Johnson in control but Hills prove too steep for many of world's top players

TOP DOG: Dustin
Johnson leads the way
at Shinnecock Hills after
hitting consecutive rounds
under par at the US Open Photo: Getty
TOP DOG: Dustin Johnson leads the way at Shinnecock Hills after hitting consecutive rounds under par at the US Open Photo: Getty

Dustin Johnson took a massive step towards a second US Open victory in three years as Tiger Woods looked set to miss the cut at Shinnecock Hills.

Johnson, who is looking to become only the second player after Woods to win the title as world number one, carded a second round of 67 to set a daunting clubhouse target of four under par.

But playing partner Woods fell foul of the opening hole for the second day running before a late rally gave him a 72 and an outside chance of avoiding just the third missed cut of his career in the event.

England's Tommy Fleetwood produced the lowest score of the week to date with a superb 66 to finish one over par alongside Henrik Stenson, the former Open champion recovering from a poor start to shoot 70.

"I like golf courses where par is a really good score and here, on every hole, par is a good score," said Johnson, who regained top spot in the world rankings with victory in Memphis on Sunday and is trying to become the first player to win the US Open immediately after a victory on the PGA Tour.

"I played well and my speed on my putts has been very good. To hole that one on the seventh (from 45 feet) was a nice bonus."

Woods ran up a triple-bogey seven on the 407-yard par four in a first round of 78 and after covering the back nine at Shinnecock in 35 yesteray, made a double bogey on the same hole following a terrible approach from the middle of the fairway.

Further dropped shots on the second and sixth left Woods on 12 over par and seemingly certain to make an early exit, only for birdies at the eighth and ninth to keep his faint hopes alive.

Woods, who missed the cut at Winged Foot in 2006 shortly after the death of his father and at Chambers Bay in 2015, was three shots outside the cut when he finished, but that was projected to rise as the course dried out during the afternoon.

"It's just what I have done the last few events, I have not putted well," insisted Woods, who made three double bogeys, one triple bogey and six bogeys over the two days, along with just five birdies.

"You don't win major championships slapping it around the place and missing putts."

Fleetwood finished fourth at Erin Hills last year and is relishing another tough challenge over the weekend as he looks to become only the third English winner of the US Open since 1924.

"I have a lot of patience and the tougher the conditions the more I feel I can grind it out and will my way around," the European number one said. "If you are going to win the US Open, which is one of the biggest tournaments in the world, it should be that kind of test.

"It's a tournament that sets up for good ball strikers, which is one of my strengths. Yesterday we got beat up and today turned into survival midway through the wind when it was cold and raining, but I managed to get something going with some birdies at the end."

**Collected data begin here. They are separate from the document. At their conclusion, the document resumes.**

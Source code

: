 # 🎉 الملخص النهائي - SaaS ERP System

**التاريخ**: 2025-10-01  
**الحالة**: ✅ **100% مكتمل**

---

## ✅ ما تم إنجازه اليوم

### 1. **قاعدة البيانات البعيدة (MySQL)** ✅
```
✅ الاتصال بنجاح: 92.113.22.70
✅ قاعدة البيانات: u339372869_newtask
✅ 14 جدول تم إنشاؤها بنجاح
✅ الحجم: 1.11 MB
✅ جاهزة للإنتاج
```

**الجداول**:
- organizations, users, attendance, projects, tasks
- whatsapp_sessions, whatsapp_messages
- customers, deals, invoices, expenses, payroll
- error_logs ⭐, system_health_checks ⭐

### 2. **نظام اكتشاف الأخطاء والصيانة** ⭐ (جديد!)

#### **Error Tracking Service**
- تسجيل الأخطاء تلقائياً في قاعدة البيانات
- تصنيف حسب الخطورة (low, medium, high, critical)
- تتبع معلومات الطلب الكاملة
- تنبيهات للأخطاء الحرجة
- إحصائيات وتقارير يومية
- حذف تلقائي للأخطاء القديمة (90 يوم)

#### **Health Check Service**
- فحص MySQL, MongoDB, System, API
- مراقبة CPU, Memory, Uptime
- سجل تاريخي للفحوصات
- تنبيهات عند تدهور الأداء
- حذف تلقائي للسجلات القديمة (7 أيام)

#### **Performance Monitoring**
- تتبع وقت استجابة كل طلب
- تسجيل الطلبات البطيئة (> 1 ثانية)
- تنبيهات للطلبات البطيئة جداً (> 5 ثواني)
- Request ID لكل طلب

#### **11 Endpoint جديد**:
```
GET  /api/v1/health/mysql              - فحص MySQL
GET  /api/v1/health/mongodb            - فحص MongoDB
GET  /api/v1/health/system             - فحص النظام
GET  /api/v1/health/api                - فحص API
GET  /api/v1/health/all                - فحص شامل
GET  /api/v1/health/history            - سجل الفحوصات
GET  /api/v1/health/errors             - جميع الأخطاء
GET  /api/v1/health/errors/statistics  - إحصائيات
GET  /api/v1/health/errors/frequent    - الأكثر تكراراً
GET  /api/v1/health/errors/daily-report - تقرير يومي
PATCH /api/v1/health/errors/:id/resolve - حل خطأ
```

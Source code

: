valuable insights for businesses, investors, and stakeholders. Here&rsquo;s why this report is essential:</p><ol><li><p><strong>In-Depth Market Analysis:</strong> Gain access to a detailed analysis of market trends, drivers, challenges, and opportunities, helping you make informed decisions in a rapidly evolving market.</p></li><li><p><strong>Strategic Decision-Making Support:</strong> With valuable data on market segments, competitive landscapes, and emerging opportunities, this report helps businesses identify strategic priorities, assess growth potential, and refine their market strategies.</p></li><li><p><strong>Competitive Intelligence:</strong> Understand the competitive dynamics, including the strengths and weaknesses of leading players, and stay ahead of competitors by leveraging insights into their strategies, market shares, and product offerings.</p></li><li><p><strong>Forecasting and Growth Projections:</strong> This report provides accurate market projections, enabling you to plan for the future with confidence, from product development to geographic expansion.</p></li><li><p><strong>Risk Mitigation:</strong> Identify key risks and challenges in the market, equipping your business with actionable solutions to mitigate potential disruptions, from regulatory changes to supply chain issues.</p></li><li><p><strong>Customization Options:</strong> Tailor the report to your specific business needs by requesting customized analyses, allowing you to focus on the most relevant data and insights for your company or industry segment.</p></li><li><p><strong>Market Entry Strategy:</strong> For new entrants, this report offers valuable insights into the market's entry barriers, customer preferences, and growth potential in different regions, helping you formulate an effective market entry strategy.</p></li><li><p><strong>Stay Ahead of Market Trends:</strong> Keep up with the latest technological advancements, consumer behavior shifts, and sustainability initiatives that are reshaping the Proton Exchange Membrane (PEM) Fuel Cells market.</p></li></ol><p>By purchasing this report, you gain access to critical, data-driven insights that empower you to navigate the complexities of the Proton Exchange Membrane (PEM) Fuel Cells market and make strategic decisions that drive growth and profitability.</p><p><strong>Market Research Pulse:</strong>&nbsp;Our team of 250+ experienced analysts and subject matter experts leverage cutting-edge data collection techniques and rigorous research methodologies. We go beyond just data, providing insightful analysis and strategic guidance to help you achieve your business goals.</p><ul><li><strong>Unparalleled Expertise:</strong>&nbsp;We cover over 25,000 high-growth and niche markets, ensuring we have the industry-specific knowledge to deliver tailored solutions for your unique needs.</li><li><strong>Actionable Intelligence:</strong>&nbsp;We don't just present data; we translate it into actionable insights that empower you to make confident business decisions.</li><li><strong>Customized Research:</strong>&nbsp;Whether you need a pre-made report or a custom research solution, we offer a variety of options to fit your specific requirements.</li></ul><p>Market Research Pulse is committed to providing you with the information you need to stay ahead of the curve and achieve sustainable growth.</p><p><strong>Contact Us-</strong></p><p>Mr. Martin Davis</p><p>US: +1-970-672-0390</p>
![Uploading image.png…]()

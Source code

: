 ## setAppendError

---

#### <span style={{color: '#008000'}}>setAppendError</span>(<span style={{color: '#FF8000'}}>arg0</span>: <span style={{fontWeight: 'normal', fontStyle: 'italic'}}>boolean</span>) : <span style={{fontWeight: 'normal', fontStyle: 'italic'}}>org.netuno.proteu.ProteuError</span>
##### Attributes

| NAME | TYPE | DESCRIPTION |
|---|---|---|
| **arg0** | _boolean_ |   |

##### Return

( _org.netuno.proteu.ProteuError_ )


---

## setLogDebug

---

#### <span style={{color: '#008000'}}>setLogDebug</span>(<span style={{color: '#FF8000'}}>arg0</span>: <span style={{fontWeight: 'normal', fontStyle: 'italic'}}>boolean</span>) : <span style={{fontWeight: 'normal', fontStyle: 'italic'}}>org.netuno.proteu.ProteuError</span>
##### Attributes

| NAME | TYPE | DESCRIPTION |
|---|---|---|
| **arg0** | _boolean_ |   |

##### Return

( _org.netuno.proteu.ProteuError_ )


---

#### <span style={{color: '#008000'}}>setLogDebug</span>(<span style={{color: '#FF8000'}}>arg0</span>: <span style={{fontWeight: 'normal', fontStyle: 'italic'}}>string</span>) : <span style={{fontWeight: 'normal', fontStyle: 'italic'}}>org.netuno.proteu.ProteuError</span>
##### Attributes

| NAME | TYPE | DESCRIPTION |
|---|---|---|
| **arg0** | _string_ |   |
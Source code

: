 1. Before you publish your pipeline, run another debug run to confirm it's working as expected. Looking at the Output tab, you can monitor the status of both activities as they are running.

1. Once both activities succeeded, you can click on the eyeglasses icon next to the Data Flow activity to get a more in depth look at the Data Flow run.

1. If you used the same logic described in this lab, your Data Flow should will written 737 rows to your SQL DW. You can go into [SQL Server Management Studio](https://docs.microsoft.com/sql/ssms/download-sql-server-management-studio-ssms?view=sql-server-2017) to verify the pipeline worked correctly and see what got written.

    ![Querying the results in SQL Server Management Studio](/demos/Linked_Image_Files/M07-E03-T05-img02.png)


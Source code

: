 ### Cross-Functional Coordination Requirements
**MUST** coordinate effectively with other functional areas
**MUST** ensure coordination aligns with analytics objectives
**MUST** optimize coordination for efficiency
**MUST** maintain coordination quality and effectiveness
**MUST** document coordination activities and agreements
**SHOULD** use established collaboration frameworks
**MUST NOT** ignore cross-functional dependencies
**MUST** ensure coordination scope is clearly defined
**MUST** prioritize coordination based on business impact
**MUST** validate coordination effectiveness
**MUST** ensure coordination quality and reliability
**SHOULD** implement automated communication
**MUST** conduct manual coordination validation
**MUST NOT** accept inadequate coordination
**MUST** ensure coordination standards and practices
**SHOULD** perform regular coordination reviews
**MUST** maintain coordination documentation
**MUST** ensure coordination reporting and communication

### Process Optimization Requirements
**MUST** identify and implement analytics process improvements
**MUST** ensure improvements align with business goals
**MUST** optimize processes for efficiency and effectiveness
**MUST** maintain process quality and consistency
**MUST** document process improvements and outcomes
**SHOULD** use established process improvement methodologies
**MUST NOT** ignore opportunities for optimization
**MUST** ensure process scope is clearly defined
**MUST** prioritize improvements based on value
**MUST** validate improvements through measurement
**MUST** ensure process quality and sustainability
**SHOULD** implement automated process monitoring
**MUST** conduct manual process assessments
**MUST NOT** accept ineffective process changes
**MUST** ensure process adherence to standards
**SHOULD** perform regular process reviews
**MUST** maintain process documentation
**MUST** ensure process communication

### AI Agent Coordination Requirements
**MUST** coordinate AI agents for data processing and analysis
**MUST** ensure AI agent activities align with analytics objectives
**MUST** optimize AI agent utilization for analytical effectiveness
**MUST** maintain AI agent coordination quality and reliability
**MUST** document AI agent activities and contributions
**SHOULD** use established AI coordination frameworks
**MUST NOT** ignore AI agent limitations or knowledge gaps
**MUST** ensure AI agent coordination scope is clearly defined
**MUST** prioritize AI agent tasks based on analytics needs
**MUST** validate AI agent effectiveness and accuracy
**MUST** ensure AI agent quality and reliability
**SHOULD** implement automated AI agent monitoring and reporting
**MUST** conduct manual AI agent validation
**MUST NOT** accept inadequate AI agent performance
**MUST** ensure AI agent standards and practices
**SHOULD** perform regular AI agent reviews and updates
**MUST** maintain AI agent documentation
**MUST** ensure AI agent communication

Fleetwood birdied three of his last five holes as the weather improved, while Stenson bounced back from a front nine of 38 with a birdie on the 13th and an eagle on the par-five 16th.


Fleetwood added: "I was lucky enough to have one of the best weeks of my life last year and I've had a good round today. But two more days left to go so hopefully, we can just keep it going."

"It can switch like that and I think you just have to keep in mind that you never know what's going to happen, especially in a US Open or an Open at home. You don't know what the weather is going to do and how difficult it's going to get.

"So as long as you keep going and hang in there, something might happen or it might not."